# [What is being asked]
As the answer, give exactly the lines of the records below from the one with "temperature by copy-pasting" through the one with "Trước khi update", ends included and pictures left out.

# [Entries shown]
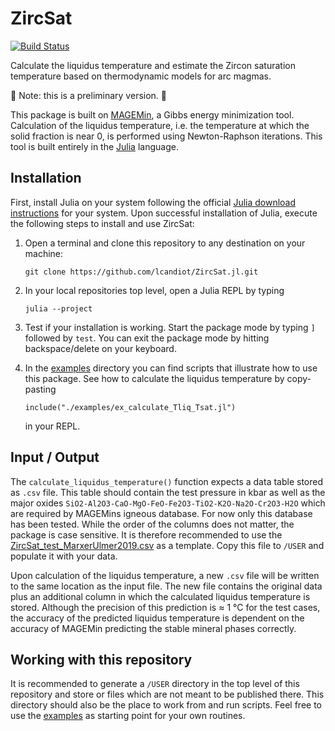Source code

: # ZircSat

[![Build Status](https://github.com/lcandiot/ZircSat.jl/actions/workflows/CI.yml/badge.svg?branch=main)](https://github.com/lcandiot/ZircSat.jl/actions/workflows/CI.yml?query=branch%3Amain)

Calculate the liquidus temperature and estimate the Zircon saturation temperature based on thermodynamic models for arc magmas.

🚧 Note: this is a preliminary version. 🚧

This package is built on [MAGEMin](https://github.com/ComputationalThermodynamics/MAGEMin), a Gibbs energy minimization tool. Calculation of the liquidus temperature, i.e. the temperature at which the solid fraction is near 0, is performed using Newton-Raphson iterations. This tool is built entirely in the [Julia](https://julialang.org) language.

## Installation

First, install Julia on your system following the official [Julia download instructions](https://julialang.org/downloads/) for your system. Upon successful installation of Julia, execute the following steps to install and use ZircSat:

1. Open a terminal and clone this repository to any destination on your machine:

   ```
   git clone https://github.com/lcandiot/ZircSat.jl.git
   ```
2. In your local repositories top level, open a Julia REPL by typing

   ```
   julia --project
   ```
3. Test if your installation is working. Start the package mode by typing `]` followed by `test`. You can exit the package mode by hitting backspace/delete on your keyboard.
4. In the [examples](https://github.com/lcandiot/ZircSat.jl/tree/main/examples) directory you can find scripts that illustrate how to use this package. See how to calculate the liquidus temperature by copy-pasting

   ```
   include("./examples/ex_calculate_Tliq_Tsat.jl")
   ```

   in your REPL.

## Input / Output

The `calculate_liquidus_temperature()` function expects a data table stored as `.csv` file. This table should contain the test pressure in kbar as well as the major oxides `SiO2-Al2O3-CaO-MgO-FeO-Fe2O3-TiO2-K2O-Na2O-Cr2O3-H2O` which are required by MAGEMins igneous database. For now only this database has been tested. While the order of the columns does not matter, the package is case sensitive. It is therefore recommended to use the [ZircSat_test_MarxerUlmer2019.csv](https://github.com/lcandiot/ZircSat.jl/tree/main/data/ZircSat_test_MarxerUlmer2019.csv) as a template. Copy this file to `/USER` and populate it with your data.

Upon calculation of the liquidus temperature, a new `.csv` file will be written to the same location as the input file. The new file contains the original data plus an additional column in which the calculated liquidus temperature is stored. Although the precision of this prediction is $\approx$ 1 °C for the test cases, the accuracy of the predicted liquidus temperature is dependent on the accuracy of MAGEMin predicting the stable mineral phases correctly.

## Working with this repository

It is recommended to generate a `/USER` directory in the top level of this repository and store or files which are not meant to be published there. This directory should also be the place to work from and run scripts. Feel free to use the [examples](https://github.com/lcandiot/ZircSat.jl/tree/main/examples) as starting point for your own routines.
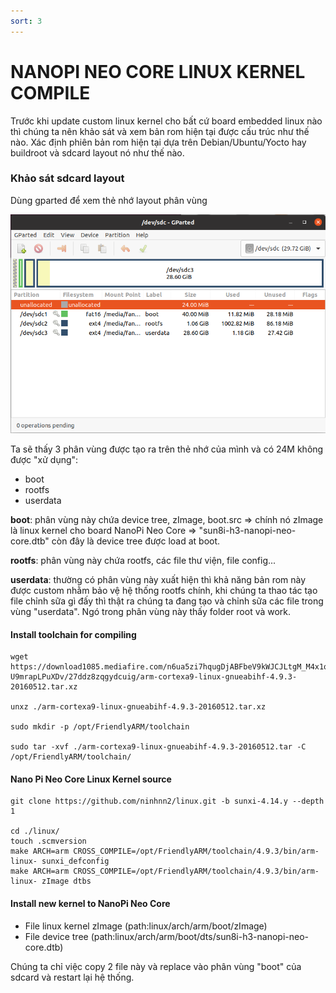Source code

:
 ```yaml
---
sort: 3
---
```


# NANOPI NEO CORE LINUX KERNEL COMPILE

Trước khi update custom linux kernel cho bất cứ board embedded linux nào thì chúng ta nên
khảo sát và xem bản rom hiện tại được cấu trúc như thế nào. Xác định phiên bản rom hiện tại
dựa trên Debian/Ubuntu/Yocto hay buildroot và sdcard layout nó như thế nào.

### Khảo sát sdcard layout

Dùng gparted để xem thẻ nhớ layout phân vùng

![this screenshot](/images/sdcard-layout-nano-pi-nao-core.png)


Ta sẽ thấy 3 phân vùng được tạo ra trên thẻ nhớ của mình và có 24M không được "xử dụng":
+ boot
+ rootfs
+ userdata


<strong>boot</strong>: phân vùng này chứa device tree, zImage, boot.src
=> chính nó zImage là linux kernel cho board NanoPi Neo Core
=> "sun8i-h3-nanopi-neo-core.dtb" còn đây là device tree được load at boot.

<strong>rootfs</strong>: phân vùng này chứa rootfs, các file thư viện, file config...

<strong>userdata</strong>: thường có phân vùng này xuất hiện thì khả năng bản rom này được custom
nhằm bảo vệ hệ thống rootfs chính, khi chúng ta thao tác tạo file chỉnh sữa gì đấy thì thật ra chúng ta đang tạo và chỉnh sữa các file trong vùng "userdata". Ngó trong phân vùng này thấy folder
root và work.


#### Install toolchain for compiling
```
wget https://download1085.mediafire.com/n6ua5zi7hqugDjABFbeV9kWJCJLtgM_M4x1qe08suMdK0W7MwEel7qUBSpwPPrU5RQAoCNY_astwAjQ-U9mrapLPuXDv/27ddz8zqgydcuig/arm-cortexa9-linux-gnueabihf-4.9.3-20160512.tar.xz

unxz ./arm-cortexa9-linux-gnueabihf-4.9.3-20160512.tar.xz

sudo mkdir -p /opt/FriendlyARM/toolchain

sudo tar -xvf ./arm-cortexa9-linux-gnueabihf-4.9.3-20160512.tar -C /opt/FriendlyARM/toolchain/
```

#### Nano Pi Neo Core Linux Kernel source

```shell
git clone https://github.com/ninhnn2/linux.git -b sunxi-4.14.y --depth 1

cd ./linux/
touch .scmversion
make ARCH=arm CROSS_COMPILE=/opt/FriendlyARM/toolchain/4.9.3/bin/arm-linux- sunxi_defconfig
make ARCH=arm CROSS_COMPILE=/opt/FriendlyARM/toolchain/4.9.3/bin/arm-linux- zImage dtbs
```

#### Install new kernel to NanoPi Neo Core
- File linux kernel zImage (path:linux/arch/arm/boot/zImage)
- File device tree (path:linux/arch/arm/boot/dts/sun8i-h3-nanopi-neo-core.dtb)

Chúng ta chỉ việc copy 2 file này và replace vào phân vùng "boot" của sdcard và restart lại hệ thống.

# [Response area]
4. In the [examples](https://github.com/lcandiot/ZircSat.jl/tree/main/examples) directory you can find scripts that illustrate how to use this package. See how to calculate the liquidus temperature by copy-pasting

   ```
   include("./examples/ex_calculate_Tliq_Tsat.jl")
   ```

   in your REPL.

## Input / Output

The `calculate_liquidus_temperature()` function expects a data table stored as `.csv` file. This table should contain the test pressure in kbar as well as the major oxides `SiO2-Al2O3-CaO-MgO-FeO-Fe2O3-TiO2-K2O-Na2O-Cr2O3-H2O` which are required by MAGEMins igneous database. For now only this database has been tested. While the order of the columns does not matter, the package is case sensitive. It is therefore recommended to use the [ZircSat_test_MarxerUlmer2019.csv](https://github.com/lcandiot/ZircSat.jl/tree/main/data/ZircSat_test_MarxerUlmer2019.csv) as a template. Copy this file to `/USER` and populate it with your data.

Upon calculation of the liquidus temperature, a new `.csv` file will be written to the same location as the input file. The new file contains the original data plus an additional column in which the calculated liquidus temperature is stored. Although the precision of this prediction is $\approx$ 1 °C for the test cases, the accuracy of the predicted liquidus temperature is dependent on the accuracy of MAGEMin predicting the stable mineral phases correctly.

## Working with this repository

It is recommended to generate a `/USER` directory in the top level of this repository and store or files which are not meant to be published there. This directory should also be the place to work from and run scripts. Feel free to use the [examples](https://github.com/lcandiot/ZircSat.jl/tree/main/examples) as starting point for your own routines.
Source code

:
 ```yaml
---
sort: 3
---
```


# NANOPI NEO CORE LINUX KERNEL COMPILE

Trước khi update custom linux kernel cho bất cứ board embedded linux nào thì chúng ta nên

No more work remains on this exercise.